L’artista inizialmente cercò di inerpicarsi alla soave sobrietà, al tocco delicato e tenue della pittura impressionista, ma nelle opere che egli realizzò durante questa fase della sua vita già si coglie una vigorosa ribellione allo stigmatismo arido della figura geometrica che ingabbia le ali vivaci del colore, un ingordo desiderio di stemperare l’austera e sterile perfezione e trasfondere sulla tela le dinamiche vele della fantasia. Il colore prevale su tutto, straripa irriverente dai contorni della figura, creando l’illusione di trovarsi al cospetto di un quadro espressionista, di un fauve, a causa delle tonalità accese e vive. Ma l’ascesa verso la cima dell’astrattismo, così temerario e impertinente, in quel periodo storico, si realizza con l’audace smaterializzazione completa della figura.
“Era l’ora dell’iniziale crepuscolo. Rincasavo con la mia cassetta di colori dopo essermi dedicato a uno studio, ancora trasognato e tutto preso dal lavoro appena concluso, quando all’improvviso vidi un quadro di indescrivibile bellezza, compenetrato in un’accensione interiore. Restai di stucco, poi mi avvicinai in fretta all’enigmatico dipinto, nel quale nulla mi riusciva comprensibile delle forme e dei colori che vedevo. Scoprii immediatamente la chiave dell’enigma: era uno dei dipinti da me eseguiti, appeso alla parete di traverso. Il giorno dopo, con la luce del giorno, tentai di ritrovare l’impressione del giorno prima, ma ci riuscii solo in parte: […] continuavo a riconoscere gli oggetti, e mancava la sottile velatura del crepuscolo. Adesso sapevo con esattezza che l’oggetto è di danno ai miei dipinti.”

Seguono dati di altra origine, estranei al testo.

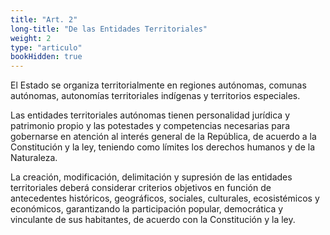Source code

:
 ```yaml
---
title: "Art. 2"
long-title: "De las Entidades Territoriales"
weight: 2
type: "articulo"
bookHidden: true
---
```

El Estado se organiza territorialmente en regiones autónomas, comunas autónomas, autonomías territoriales indígenas y territorios especiales. 

Las entidades territoriales autónomas tienen personalidad jurídica y patrimonio propio y las potestades y competencias necesarias para gobernarse en atención al interés general de la República, de acuerdo a la Constitución y la ley, teniendo como límites los derechos humanos y de la Naturaleza.

La creación, modificación, delimitación y supresión de las entidades territoriales deberá considerar criterios objetivos en función de antecedentes históricos, geográficos, sociales, culturales, ecosistémicos y económicos, garantizando la participación popular, democrática y vinculante de sus habitantes, de acuerdo con la Constitución y la ley.
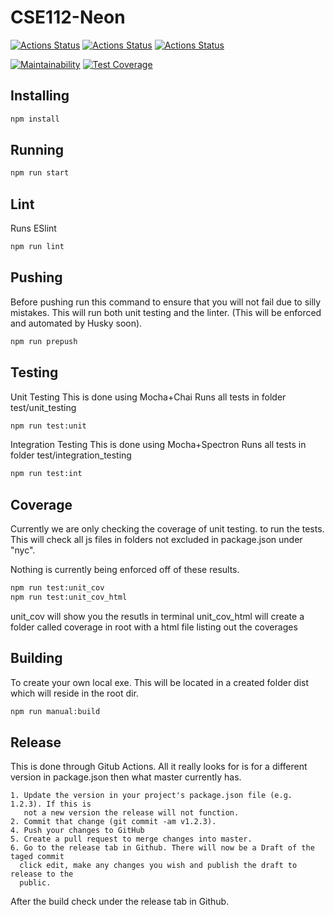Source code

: # CSE112-Neon
[![Actions Status](https://github.com/cse112-sp20/CSE112-Neon/workflows/unit/badge.svg)](https://github.com/cse112-sp20/CSE112-Neon/actions) [![Actions Status](https://github.com/cse112-sp20/CSE112-Neon/workflows/integration/badge.svg)](https://github.com/cse112-sp20/CSE112-Neon/actions) [![Actions Status](https://github.com/cse112-sp20/CSE112-Neon/workflows/Build/badge.svg)](https://github.com/cse112-sp20/CSE112-Neon/actions)

[![Maintainability](https://api.codeclimate.com/v1/badges/241caa7b9153e0b64ffd/maintainability)](https://codeclimate.com/github/cse112-sp20/CSE112-Neon/maintainability) [![Test Coverage](https://api.codeclimate.com/v1/badges/241caa7b9153e0b64ffd/test_coverage)](https://codeclimate.com/github/cse112-sp20/CSE112-Neon/test_coverage)

## Installing
```bash
npm install
```

## Running 
```bash
npm run start
```

## Lint
  Runs ESlint
```bash
npm run lint
```

## Pushing
Before pushing run this command to ensure that you will not
fail due to silly mistakes. This will run both unit testing
and the linter. (This will be enforced and automated by Husky soon).
```bash
npm run prepush
```

## Testing
Unit Testing
  This is done using Mocha+Chai
  Runs all tests in folder test/unit_testing
  ```bash
  npm run test:unit
  ```

Integration Testing
  This is done using Mocha+Spectron
  Runs all tests in folder test/integration_testing
  ```bash
  npm run test:int
  ```

## Coverage
  Currently we are only checking the coverage of unit testing.
  to run the tests. This will check all js files in folders
  not excluded in package.json under "nyc". 
  
  Nothing is currently being enforced off of these results.
  
  ```bash
  npm run test:unit_cov
  npm run test:unit_cov_html
  ```
  
  unit_cov will show you the resutls in terminal
  unit_cov_html will create a folder called coverage in root with
    a html file listing out the coverages 
  
	
## Building
  To create your own local exe. This will be located
  in a created folder dist which will reside in the
  root dir.
  
  ```bash
  npm run manual:build
  ```


## Release
  This is done through Gitub Actions. All it really looks for is for a different version
  in package.json then what master currently has.
  
    1. Update the version in your project's package.json file (e.g. 1.2.3). If this is
	   not a new version the release will not function. 
    2. Commit that change (git commit -am v1.2.3).
    4. Push your changes to GitHub
    5. Create a pull request to merge changes into master.
    6. Go to the release tab in Github. There will now be a Draft of the taged commit
      click edit, make any changes you wish and publish the draft to release to the
      public.
    
  After the build check under the release tab in Github.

È il periodo in cui il colore travalica su ogni altro elemento del dipinto, in cui assume una sua spiritualità.
“Il colore è un mezzo di esercitare sull’anima un’influenza diretta. Il colore è un tasto, l’occhio il martelletto che lo colpisce, l’anima lo strumento dalle mille corde.”
Ogni tonalità subentra nella sfera percettiva dello sguardo per poi penetrare in quella psichica dell’anima, in cui assume le sembianze un suono, per mezzo della quale viene completamente decontestualizzata dalla dimensione cruda della realtà e si lega ineluttabilmente a quella interiore, terreno fertile per le “vibrazioni spirituali” impresse.
“L’occhio aperto e l’orecchio vigile trasformeranno le più piccole scosse in grandi esperienze.”
Si inaugura la fase dell’astrattismo che inizialmente si impernia sulla grande varietà chiassosa, vagamente magniloquente, eppure armoniosa dei molteplici colori, in seguito tange il luogo inesplorato della geometria. Ogni elemento geometrico si carica di un significato che va oltre la semplice rappresentazione sensibile, un significato che attiene all’arcana dimensione dell’anima, anche in questo caso.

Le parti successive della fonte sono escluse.